Melati kesal setiap kali dia meminta agar segera diresmikan, selalu itu jawaban Adam. Melati juga penasaran, kenapa Adam sama sekali tak mengenalkan keluarganya pada Melati.

“Sabar sampai kapan? Sampai lebaran monyet? Kita udah 6 bulan menikah Mas, tapi kamu sama sekali belum pernah sama sekali mengajakku untuk bertemu keluarga kamu. Jangan buat aku jadi mikir aneh-aneh dong!” protes Melati.

“Nanti pasti aku ajak bertemu keluargaku, kok. Kamu sabar dulu, ya?” Adam mencoba memberi pengertian pada Melati.

Melati pun terdiam, dia tak lagi mengeluarkan kata-kata. Lalu, sampailah mereka di salah satu tempat makan ternama di Surabaya. Adam pun segera turun dan membukakan pintu mobil untuk Melati. Melati pun merasa seperti ratu. Adam begitu menyayangi Melati, selalu memperlakukan seperti ratu jika sedang bersama.

Lalu, mereka pun masuk ke dalam sambil bergandengan tangan. Dan tak sengaja berpapasan dengan seorang pria, yang langsung menyambut Adam sambil tersenyum.

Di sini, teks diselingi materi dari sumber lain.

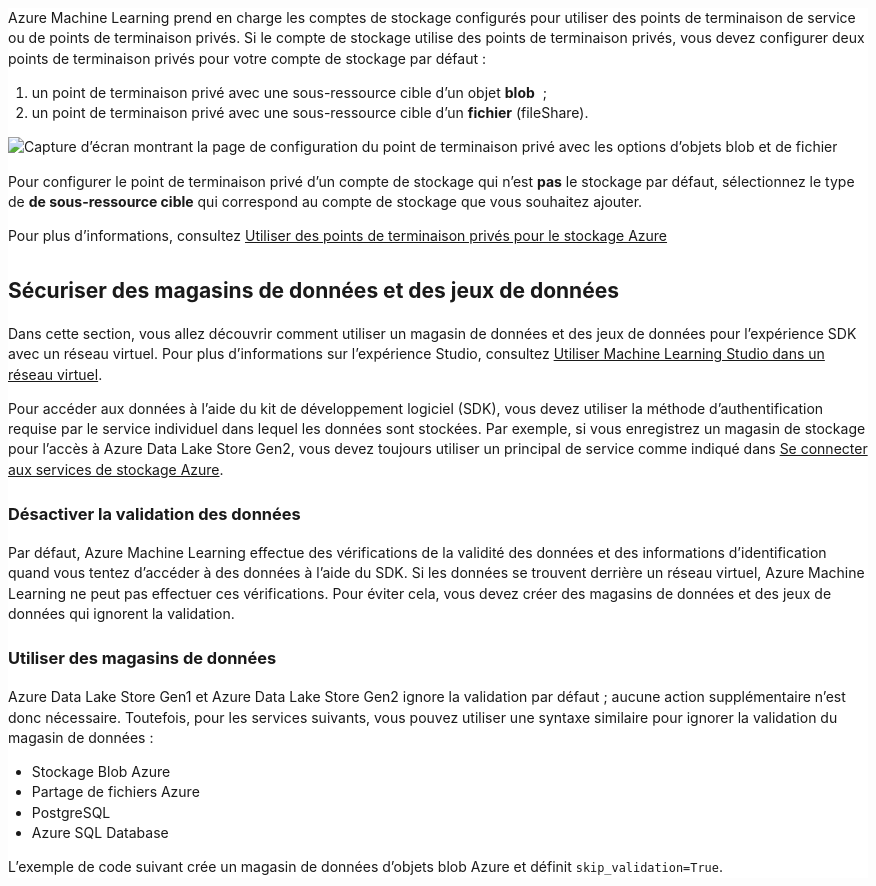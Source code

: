 Azure Machine Learning prend en charge les comptes de stockage configurés pour utiliser des points de terminaison de service ou de points de terminaison privés. Si le compte de stockage utilise des points de terminaison privés, vous devez configurer deux points de terminaison privés pour votre compte de stockage par défaut :
1. un point de terminaison privé avec une sous-ressource cible d’un objet **blob**  ;
1. un point de terminaison privé avec une sous-ressource cible d’un **fichier** (fileShare).

![Capture d’écran montrant la page de configuration du point de terminaison privé avec les options d’objets blob et de fichier](./media/how-to-enable-studio-virtual-network/configure-storage-private-endpoint.png)

Pour configurer le point de terminaison privé d’un compte de stockage qui n’est **pas** le stockage par défaut, sélectionnez le type de **de sous-ressource cible** qui correspond au compte de stockage que vous souhaitez ajouter.

Pour plus d’informations, consultez [Utiliser des points de terminaison privés pour le stockage Azure](../storage/common/storage-private-endpoints.md)

## <a name="secure-datastores-and-datasets"></a>Sécuriser des magasins de données et des jeux de données

Dans cette section, vous allez découvrir comment utiliser un magasin de données et des jeux de données pour l’expérience SDK avec un réseau virtuel. Pour plus d’informations sur l’expérience Studio, consultez [Utiliser Machine Learning Studio dans un réseau virtuel](how-to-enable-studio-virtual-network.md).

Pour accéder aux données à l’aide du kit de développement logiciel (SDK), vous devez utiliser la méthode d’authentification requise par le service individuel dans lequel les données sont stockées. Par exemple, si vous enregistrez un magasin de stockage pour l’accès à Azure Data Lake Store Gen2, vous devez toujours utiliser un principal de service comme indiqué dans [Se connecter aux services de stockage Azure](how-to-access-data.md#azure-data-lake-storage-generation-2).

### <a name="disable-data-validation"></a>Désactiver la validation des données

Par défaut, Azure Machine Learning effectue des vérifications de la validité des données et des informations d’identification quand vous tentez d’accéder à des données à l’aide du SDK. Si les données se trouvent derrière un réseau virtuel, Azure Machine Learning ne peut pas effectuer ces vérifications. Pour éviter cela, vous devez créer des magasins de données et des jeux de données qui ignorent la validation.

### <a name="use-datastores"></a>Utiliser des magasins de données

 Azure Data Lake Store Gen1 et Azure Data Lake Store Gen2 ignore la validation par défaut ; aucune action supplémentaire n’est donc nécessaire. Toutefois, pour les services suivants, vous pouvez utiliser une syntaxe similaire pour ignorer la validation du magasin de données :

- Stockage Blob Azure
- Partage de fichiers Azure
- PostgreSQL
- Azure SQL Database

L’exemple de code suivant crée un magasin de données d’objets blob Azure et définit `skip_validation=True`.
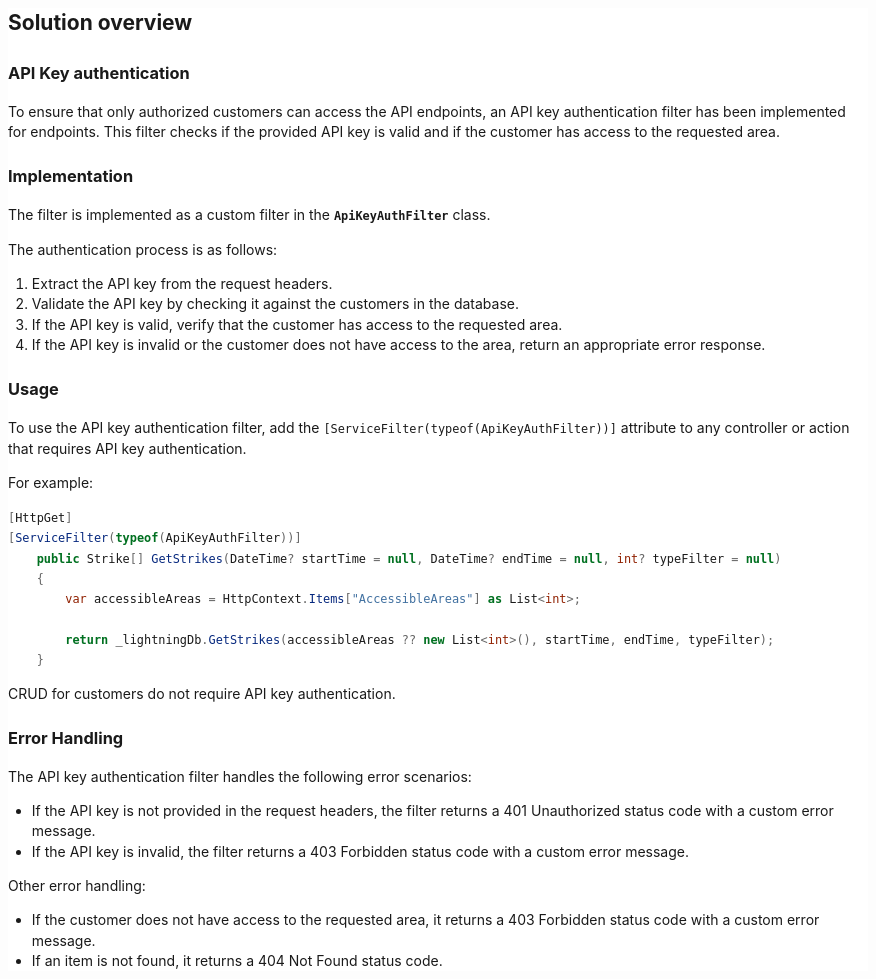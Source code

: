 ## Solution overview

### API Key authentication
To ensure that only authorized customers can access the API endpoints, an API key authentication filter has been implemented for endpoints. This filter checks if the provided API key is valid and if the customer has access to the requested area.

### Implementation
The filter is implemented as a custom filter in the **`ApiKeyAuthFilter`** class.

The authentication process is as follows:

1.  Extract the API key from the request headers.
2.  Validate the API key by checking it against the customers in the database.
3.  If the API key is valid, verify that the customer has access to the requested area.
4.  If the API key is invalid or the customer does not have access to the area, return an appropriate error response.

### Usage

To use the API key authentication filter, add the `[ServiceFilter(typeof(ApiKeyAuthFilter))]` attribute to any controller or action that requires API key authentication.

For example:

```csharp
[HttpGet]
[ServiceFilter(typeof(ApiKeyAuthFilter))]
    public Strike[] GetStrikes(DateTime? startTime = null, DateTime? endTime = null, int? typeFilter = null)
    {
        var accessibleAreas = HttpContext.Items["AccessibleAreas"] as List<int>;

        return _lightningDb.GetStrikes(accessibleAreas ?? new List<int>(), startTime, endTime, typeFilter);
    }

```

CRUD for customers do not require API key authentication.

### **Error Handling**

The API key authentication filter handles the following error scenarios:

-   If the API key is not provided in the request headers, the filter returns a 401 Unauthorized status code with a custom error message.
-   If the API key is invalid, the filter returns a 403 Forbidden status code with a custom error message.

Other error handling:

-   If the customer does not have access to the requested area, it returns a 403 Forbidden status code with a custom error message.
-   If an item is not found, it returns a 404 Not Found status code.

“Hai Bro, ketemu di sini,” sapa pria tersebut.

Adam pun langsung salah tingkah dan segera melepas genggaman tangannya. Melati mengernyit melihat perubahan sikap Adam.

“Eh, iya, kamu ngapain di sini?” tanya Adam.

“Biasa lagi nyusul istriku, dia kemarin pulang karena jenguk makanya yang sakit.” Pria itu tersenyum.

“Mas, ayuk.” Tiba-tiba datang seorang wanita yang Melati kenal.

“Melati!” seru Reina.

“Hei Reina! Ini suami kamu?” tanya Melati

“Iya, Mas ini lo Melati yang aku ceritakan itu.” Reina berkata pada pria yang tadi menyapa Adam.

Pria itu hanya mengangguk dan tersenyum pada Melati.

“Hebat kamu, Bro,” ucap pria itu pada Adam. “Ingat anak istri di rumah,” bisik pria itu pada Adam. Adam langsung kaget. Lalu, menoleh pada Melati. Dia khawatir Melati mendengar perkataan temannya itu. Namun, Adam merasa lega saat melihat Melati sedang bercakap-cakap dengan Reina.

“Hati-hati Bro, ingat hidup tak selamanya bahagia. Duluan ya? Jaga wanita ini baik-baik,” ucap pria itu yang membuat Melati mengernyit. Adam hanya tersenyum kecut.

Sepeninggal Reina dan suaminya, Melati menatap Adam dengan pandangan yang sulit diartikan.

“Suami Reina ternyata kenal baik sama kamu ya Mas?” tanya Melati.

“Iya, aku nggak tahu kalau dia suami sahabatmu,” sahut Adam.

“Terus maksud dia tadi apa? Dia tadi kayak bisik-bisik padamu Mas.” Melati menatap Adam dengan dalam.

“Ah, bukan apa-apa. Udah ah, nggak usah dengerin omongan Dani tadi.” Adam pun mengajak Melati untuk masuk.

Melati pun tak lagi berpikir macam-macam lagi. Mungkin mereka membahas masalah cowok, pikir Melati.